====== Recorded data

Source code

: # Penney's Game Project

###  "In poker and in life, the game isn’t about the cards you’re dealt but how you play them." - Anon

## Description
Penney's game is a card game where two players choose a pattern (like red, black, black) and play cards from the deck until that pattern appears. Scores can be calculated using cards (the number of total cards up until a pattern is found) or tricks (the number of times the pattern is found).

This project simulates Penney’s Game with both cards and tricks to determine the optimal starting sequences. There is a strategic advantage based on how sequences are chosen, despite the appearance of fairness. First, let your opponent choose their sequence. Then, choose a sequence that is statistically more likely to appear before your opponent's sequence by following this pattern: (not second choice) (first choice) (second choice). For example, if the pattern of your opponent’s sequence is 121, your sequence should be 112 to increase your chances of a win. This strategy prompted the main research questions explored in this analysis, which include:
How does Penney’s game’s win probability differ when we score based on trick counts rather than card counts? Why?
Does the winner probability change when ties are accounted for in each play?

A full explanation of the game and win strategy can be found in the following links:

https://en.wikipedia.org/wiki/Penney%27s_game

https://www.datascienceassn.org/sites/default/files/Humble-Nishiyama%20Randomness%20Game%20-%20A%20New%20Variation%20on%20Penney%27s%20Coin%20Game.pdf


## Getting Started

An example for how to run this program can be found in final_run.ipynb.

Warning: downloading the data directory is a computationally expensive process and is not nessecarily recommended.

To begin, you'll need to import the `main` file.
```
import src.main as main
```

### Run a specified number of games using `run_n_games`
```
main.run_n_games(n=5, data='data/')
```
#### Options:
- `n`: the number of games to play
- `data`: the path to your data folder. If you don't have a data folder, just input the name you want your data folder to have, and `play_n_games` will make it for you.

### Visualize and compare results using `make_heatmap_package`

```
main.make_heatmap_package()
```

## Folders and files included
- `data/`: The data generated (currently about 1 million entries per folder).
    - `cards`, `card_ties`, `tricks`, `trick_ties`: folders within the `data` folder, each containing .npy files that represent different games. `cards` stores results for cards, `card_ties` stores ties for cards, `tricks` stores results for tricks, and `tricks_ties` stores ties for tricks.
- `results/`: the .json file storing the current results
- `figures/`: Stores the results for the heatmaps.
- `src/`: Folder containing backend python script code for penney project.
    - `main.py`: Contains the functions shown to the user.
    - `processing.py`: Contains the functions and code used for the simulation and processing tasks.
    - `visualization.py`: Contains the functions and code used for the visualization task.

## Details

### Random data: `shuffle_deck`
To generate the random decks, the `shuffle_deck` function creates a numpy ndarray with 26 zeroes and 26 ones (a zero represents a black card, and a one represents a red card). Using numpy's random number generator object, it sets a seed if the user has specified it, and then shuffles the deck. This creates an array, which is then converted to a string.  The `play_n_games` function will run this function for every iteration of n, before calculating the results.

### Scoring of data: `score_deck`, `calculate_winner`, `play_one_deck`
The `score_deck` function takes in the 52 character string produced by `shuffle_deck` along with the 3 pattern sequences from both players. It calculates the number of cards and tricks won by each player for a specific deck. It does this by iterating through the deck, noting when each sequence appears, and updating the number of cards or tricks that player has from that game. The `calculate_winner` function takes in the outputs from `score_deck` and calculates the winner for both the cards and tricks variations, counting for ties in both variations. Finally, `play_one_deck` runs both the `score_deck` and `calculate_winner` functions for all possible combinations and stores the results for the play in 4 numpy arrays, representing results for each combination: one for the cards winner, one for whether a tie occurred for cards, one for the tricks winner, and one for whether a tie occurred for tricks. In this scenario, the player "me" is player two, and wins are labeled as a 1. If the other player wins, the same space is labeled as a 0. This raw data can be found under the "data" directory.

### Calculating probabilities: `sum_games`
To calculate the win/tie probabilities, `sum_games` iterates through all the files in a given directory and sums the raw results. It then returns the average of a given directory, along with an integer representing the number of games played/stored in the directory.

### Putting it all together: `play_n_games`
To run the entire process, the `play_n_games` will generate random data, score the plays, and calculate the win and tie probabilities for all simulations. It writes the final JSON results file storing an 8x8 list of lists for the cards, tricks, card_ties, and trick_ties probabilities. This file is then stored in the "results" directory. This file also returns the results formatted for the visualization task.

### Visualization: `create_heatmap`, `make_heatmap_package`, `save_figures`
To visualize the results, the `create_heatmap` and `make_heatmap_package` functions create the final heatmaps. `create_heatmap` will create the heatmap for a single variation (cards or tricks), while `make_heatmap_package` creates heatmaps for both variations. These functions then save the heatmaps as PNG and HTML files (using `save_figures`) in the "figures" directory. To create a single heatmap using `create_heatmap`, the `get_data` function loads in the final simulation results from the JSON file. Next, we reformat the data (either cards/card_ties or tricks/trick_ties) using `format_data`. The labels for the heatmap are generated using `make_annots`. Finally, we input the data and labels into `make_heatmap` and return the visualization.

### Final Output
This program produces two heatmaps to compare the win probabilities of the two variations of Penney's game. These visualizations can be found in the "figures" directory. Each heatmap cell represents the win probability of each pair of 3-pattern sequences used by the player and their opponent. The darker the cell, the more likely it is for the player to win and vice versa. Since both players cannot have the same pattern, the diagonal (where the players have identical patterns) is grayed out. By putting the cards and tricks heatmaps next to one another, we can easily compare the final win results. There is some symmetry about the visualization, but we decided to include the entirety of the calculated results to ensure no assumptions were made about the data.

============

◆ **Your goal**:
What is needed is an exact copy of the entries above, from the first line through the line holding "## Description", with both of those lines kept; please give nothing else.

◆ **Output for this exercise**:
Source code

: # Penney's Game Project

###  "In poker and in life, the game isn’t about the cards you’re dealt but how you play them." - Anon

## Description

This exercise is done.